» Goal of the exercise: Every record, apart from its pictures, should be repeated exactly.

» Exercise material:
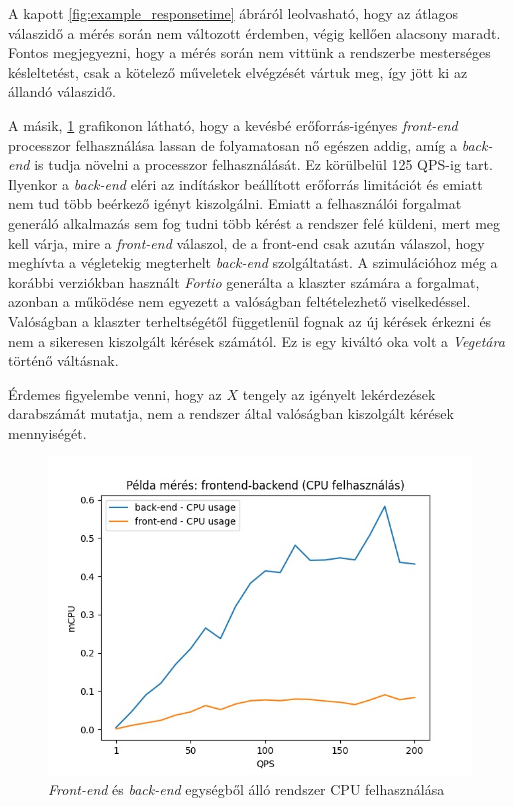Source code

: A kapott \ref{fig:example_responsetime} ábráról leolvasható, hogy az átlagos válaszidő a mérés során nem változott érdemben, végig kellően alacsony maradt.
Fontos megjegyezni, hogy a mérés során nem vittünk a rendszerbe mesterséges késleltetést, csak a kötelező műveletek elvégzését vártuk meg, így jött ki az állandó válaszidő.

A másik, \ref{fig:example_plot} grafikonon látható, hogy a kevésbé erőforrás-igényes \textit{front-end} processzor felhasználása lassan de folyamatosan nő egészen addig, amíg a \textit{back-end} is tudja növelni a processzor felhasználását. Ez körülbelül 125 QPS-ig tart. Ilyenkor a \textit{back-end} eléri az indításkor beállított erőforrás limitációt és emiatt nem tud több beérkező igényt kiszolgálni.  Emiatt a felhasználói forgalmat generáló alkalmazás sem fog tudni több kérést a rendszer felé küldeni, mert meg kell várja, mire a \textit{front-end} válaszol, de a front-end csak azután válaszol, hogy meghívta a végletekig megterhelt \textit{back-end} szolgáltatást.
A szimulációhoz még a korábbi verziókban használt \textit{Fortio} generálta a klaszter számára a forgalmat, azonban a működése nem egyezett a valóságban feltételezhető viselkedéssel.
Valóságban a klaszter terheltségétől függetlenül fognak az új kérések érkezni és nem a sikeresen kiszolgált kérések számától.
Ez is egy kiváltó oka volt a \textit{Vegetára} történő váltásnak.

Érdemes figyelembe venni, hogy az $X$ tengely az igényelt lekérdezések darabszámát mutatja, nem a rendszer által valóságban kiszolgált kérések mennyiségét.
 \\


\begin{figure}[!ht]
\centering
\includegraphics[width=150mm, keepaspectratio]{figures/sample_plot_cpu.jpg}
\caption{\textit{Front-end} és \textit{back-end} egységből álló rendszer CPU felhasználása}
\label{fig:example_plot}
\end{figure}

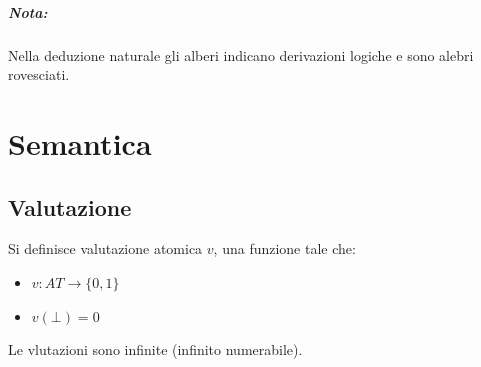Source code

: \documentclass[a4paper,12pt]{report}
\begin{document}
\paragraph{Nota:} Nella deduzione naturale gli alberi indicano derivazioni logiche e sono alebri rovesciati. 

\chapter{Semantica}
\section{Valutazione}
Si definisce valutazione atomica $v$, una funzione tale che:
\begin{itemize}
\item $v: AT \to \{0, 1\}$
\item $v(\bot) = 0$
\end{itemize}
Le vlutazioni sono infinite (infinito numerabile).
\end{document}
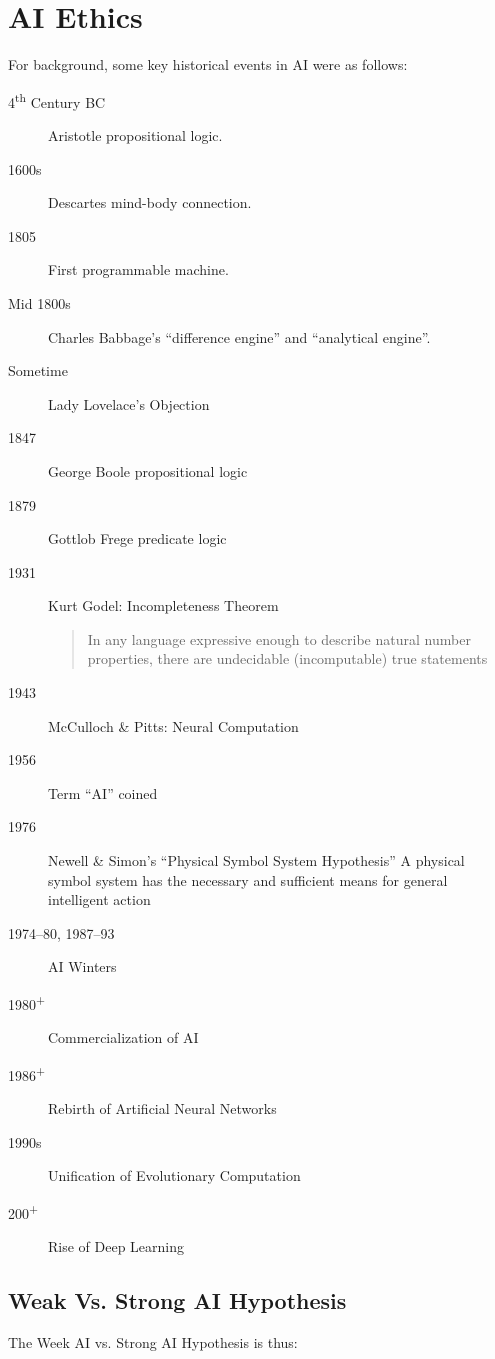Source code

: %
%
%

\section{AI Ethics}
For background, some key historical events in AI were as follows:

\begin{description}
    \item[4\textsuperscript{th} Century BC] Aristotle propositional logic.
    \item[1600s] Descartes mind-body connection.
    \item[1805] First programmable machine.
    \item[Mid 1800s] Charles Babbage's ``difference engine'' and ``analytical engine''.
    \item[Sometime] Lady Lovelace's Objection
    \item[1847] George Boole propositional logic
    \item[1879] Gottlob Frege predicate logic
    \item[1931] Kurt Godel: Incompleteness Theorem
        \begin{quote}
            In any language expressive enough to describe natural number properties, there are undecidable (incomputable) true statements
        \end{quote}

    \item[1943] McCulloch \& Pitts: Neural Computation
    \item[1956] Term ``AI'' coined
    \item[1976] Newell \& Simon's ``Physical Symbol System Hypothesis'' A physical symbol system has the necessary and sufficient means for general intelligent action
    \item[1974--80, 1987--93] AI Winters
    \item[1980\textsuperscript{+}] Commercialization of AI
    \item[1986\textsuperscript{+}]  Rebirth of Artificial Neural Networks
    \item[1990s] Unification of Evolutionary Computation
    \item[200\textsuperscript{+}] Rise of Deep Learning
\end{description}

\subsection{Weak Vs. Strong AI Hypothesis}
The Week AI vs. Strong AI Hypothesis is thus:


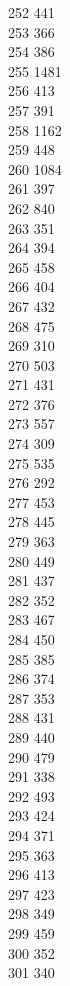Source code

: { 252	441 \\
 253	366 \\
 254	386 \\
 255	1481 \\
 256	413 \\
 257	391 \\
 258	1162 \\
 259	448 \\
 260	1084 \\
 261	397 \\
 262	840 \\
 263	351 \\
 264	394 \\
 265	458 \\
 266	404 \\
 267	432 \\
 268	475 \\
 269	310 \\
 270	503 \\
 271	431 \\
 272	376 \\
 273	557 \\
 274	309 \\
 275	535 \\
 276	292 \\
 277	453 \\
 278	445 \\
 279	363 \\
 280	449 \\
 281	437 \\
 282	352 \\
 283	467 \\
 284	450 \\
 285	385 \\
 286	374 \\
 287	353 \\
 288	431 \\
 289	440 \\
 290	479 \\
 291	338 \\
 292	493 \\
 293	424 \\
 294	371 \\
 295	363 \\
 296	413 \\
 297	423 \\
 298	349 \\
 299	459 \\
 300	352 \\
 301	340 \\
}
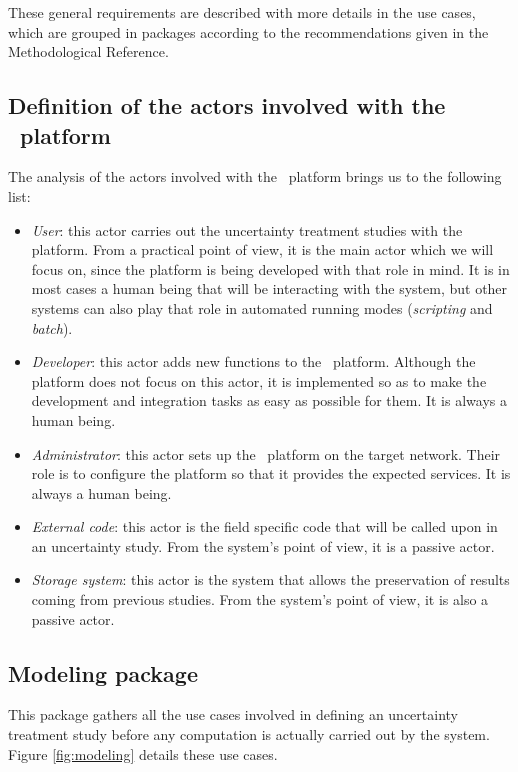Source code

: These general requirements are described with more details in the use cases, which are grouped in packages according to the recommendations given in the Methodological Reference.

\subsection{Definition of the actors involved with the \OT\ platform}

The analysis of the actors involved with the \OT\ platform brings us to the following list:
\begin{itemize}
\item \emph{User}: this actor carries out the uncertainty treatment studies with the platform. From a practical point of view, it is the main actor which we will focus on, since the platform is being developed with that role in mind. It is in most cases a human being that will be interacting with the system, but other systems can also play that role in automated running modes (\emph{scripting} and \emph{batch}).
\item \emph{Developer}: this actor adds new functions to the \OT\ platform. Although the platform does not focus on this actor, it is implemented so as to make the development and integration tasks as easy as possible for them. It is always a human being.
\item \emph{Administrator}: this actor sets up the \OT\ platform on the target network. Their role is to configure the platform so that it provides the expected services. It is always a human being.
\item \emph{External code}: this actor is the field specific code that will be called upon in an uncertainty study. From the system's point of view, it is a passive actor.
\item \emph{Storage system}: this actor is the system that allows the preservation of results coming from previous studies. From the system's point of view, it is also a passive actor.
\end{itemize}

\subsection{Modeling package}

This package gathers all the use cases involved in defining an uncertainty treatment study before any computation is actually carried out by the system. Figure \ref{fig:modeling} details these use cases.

» Solution:
Source code

: A kapott \ref{fig:example_responsetime} ábráról leolvasható, hogy az átlagos válaszidő a mérés során nem változott érdemben, végig kellően alacsony maradt.
Fontos megjegyezni, hogy a mérés során nem vittünk a rendszerbe mesterséges késleltetést, csak a kötelező műveletek elvégzését vártuk meg, így jött ki az állandó válaszidő.

A másik, \ref{fig:example_plot} grafikonon látható, hogy a kevésbé erőforrás-igényes \textit{front-end} processzor felhasználása lassan de folyamatosan nő egészen addig, amíg a \textit{back-end} is tudja növelni a processzor felhasználását. Ez körülbelül 125 QPS-ig tart. Ilyenkor a \textit{back-end} eléri az indításkor beállított erőforrás limitációt és emiatt nem tud több beérkező igényt kiszolgálni.  Emiatt a felhasználói forgalmat generáló alkalmazás sem fog tudni több kérést a rendszer felé küldeni, mert meg kell várja, mire a \textit{front-end} válaszol, de a front-end csak azután válaszol, hogy meghívta a végletekig megterhelt \textit{back-end} szolgáltatást.
A szimulációhoz még a korábbi verziókban használt \textit{Fortio} generálta a klaszter számára a forgalmat, azonban a működése nem egyezett a valóságban feltételezhető viselkedéssel.
Valóságban a klaszter terheltségétől függetlenül fognak az új kérések érkezni és nem a sikeresen kiszolgált kérések számától.
Ez is egy kiváltó oka volt a \textit{Vegetára} történő váltásnak.

Érdemes figyelembe venni, hogy az $X$ tengely az igényelt lekérdezések darabszámát mutatja, nem a rendszer által valóságban kiszolgált kérések mennyiségét.
 \\


\begin{figure}[!ht]
\centering
\includegraphics[width=150mm, keepaspectratio]{figures/sample_plot_cpu.jpg}
\caption{\textit{Front-end} és \textit{back-end} egységből álló rendszer CPU felhasználása}
\label{fig:example_plot}
\end{figure}

Source code

: \documentclass[a4paper,12pt]{report}
\begin{document}
\paragraph{Nota:} Nella deduzione naturale gli alberi indicano derivazioni logiche e sono alebri rovesciati. 

\chapter{Semantica}
\section{Valutazione}
Si definisce valutazione atomica $v$, una funzione tale che:
\begin{itemize}
\item $v: AT \to \{0, 1\}$
\item $v(\bot) = 0$
\end{itemize}
Le vlutazioni sono infinite (infinito numerabile).
\end{document}
Source code

: %
%
%

\section{AI Ethics}
For background, some key historical events in AI were as follows:

\begin{description}
    \item[4\textsuperscript{th} Century BC] Aristotle propositional logic.
    \item[1600s] Descartes mind-body connection.
    \item[1805] First programmable machine.
    \item[Mid 1800s] Charles Babbage's ``difference engine'' and ``analytical engine''.
    \item[Sometime] Lady Lovelace's Objection
    \item[1847] George Boole propositional logic
    \item[1879] Gottlob Frege predicate logic
    \item[1931] Kurt Godel: Incompleteness Theorem
        \begin{quote}
            In any language expressive enough to describe natural number properties, there are undecidable (incomputable) true statements
        \end{quote}

    \item[1943] McCulloch \& Pitts: Neural Computation
    \item[1956] Term ``AI'' coined
    \item[1976] Newell \& Simon's ``Physical Symbol System Hypothesis'' A physical symbol system has the necessary and sufficient means for general intelligent action
    \item[1974--80, 1987--93] AI Winters
    \item[1980\textsuperscript{+}] Commercialization of AI
    \item[1986\textsuperscript{+}]  Rebirth of Artificial Neural Networks
    \item[1990s] Unification of Evolutionary Computation
    \item[200\textsuperscript{+}] Rise of Deep Learning
\end{description}

\subsection{Weak Vs. Strong AI Hypothesis}
The Week AI vs. Strong AI Hypothesis is thus:


Source code

: { 252	441 \\
 253	366 \\
 254	386 \\
 255	1481 \\
 256	413 \\
 257	391 \\
 258	1162 \\
 259	448 \\
 260	1084 \\
 261	397 \\
 262	840 \\
 263	351 \\
 264	394 \\
 265	458 \\
 266	404 \\
 267	432 \\
 268	475 \\
 269	310 \\
 270	503 \\
 271	431 \\
 272	376 \\
 273	557 \\
 274	309 \\
 275	535 \\
 276	292 \\
 277	453 \\
 278	445 \\
 279	363 \\
 280	449 \\
 281	437 \\
 282	352 \\
 283	467 \\
 284	450 \\
 285	385 \\
 286	374 \\
 287	353 \\
 288	431 \\
 289	440 \\
 290	479 \\
 291	338 \\
 292	493 \\
 293	424 \\
 294	371 \\
 295	363 \\
 296	413 \\
 297	423 \\
 298	349 \\
 299	459 \\
 300	352 \\
 301	340 \\
}
Source code

: These general requirements are described with more details in the use cases, which are grouped in packages according to the recommendations given in the Methodological Reference.

\subsection{Definition of the actors involved with the \OT\ platform}

The analysis of the actors involved with the \OT\ platform brings us to the following list:
\begin{itemize}
\item \emph{User}: this actor carries out the uncertainty treatment studies with the platform. From a practical point of view, it is the main actor which we will focus on, since the platform is being developed with that role in mind. It is in most cases a human being that will be interacting with the system, but other systems can also play that role in automated running modes (\emph{scripting} and \emph{batch}).
\item \emph{Developer}: this actor adds new functions to the \OT\ platform. Although the platform does not focus on this actor, it is implemented so as to make the development and integration tasks as easy as possible for them. It is always a human being.
\item \emph{Administrator}: this actor sets up the \OT\ platform on the target network. Their role is to configure the platform so that it provides the expected services. It is always a human being.
\item \emph{External code}: this actor is the field specific code that will be called upon in an uncertainty study. From the system's point of view, it is a passive actor.
\item \emph{Storage system}: this actor is the system that allows the preservation of results coming from previous studies. From the system's point of view, it is also a passive actor.
\end{itemize}

\subsection{Modeling package}

This package gathers all the use cases involved in defining an uncertainty treatment study before any computation is actually carried out by the system. Figure \ref{fig:modeling} details these use cases.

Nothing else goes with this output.